7 Things that Keep Editors in Business

A long time ago, in a life far, far away, I worked as an assistant manager of a Pizza Hut. The owner of this particular store (a former Pizza Hut corporate big-wig) had hired a man we’ll call “Gary” (since that was his name) to globally manage the stores. Since each store already had its own manager and more than a few assistant managers, I wondered what Gary’s responsibilities entailed. I found out one Friday in the middle of the lunch rush hour. He entered the restaurant as any other customer, waited to be seated, then proceeded to order enough food for a family of six.

Since this was my first experience with Gary, I was puzzled by the fear that marked the faces of my lead cook, the hostess, and every other employee under the red roof. (Even some of the regular customers seemed to cower in his presence.)

I soon learned that Gary’s primary responsibility was delivering surprise inspections. On this particular Friday afternoon, he was troubled by the dents in the Parmesan shaker (ten point deduction); the microscopic tear in the red and white checked table cloth (goodbye five more points); and worst of all, one of the pizzas he ordered was overcooked (there goes the hope of a passing score).

Inspection fail.

At first I was a little peeved at the nit-pickiness of Gary’s complaints. I mean, dents in the Parmesan shaker? And the pizza wasn’t that overcooked. After my fifth surprise inspection, I began to wonder if he kept finding things wrong with the store solely to justify his job. But then one day we scored a 97, much to the delight of the store manager (a man I feared not because he was my boss but because he was a semi-pro kickboxer and carried himself in the store like he was stalking an opponent in the ring).
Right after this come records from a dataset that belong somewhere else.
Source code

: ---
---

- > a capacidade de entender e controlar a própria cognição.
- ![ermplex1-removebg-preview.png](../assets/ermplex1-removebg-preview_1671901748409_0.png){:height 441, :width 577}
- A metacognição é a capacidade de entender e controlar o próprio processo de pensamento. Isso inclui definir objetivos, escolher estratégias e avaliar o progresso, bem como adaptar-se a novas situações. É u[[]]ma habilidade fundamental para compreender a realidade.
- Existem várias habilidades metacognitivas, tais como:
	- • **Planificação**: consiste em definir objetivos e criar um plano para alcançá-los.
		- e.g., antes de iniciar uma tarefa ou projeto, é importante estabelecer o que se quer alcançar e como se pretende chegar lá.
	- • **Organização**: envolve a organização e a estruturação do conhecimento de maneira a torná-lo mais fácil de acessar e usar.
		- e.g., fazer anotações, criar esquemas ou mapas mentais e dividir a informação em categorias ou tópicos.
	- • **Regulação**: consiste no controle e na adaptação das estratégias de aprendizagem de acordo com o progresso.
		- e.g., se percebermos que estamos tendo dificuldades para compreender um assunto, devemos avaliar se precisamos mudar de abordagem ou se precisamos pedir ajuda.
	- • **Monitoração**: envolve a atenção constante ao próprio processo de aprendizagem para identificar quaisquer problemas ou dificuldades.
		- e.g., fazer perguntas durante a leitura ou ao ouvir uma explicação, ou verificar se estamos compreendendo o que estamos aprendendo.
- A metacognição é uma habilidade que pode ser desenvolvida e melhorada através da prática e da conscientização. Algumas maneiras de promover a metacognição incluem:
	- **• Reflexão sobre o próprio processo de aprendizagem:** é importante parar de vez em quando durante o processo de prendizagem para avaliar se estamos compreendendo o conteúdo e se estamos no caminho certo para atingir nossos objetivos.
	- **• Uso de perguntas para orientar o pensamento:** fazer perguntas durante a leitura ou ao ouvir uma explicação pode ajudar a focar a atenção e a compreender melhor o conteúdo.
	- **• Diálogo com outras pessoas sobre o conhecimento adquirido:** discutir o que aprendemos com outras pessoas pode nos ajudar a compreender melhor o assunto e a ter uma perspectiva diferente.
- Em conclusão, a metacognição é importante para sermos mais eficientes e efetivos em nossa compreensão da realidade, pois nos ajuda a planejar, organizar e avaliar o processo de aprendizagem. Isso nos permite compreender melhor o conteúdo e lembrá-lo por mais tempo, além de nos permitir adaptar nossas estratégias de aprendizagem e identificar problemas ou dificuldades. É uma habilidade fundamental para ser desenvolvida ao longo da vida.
It was then that I finally understood what Gary was doing: he was teaching us the difference between good and great, illustrating (in his own snarly, self-important fashion) how vigilance and attention to detail can introduce excellence where “good enough” once held sway.

Here’s the clever transition from a post about pizza to a post about editing. (You were way ahead of me, weren’t you?) Yup. I’m Gary. All editors are Gary, though thankfully, most of us don’t look like we’re trying out for the part of Blake in the movie version of Glengarry Glen Ross.

So to that end, here’s a list of seven things that keep editors in business. Fix all of these in your novel and we’ll all be out of a job.

Or maybe we’ll find something else that needs attention.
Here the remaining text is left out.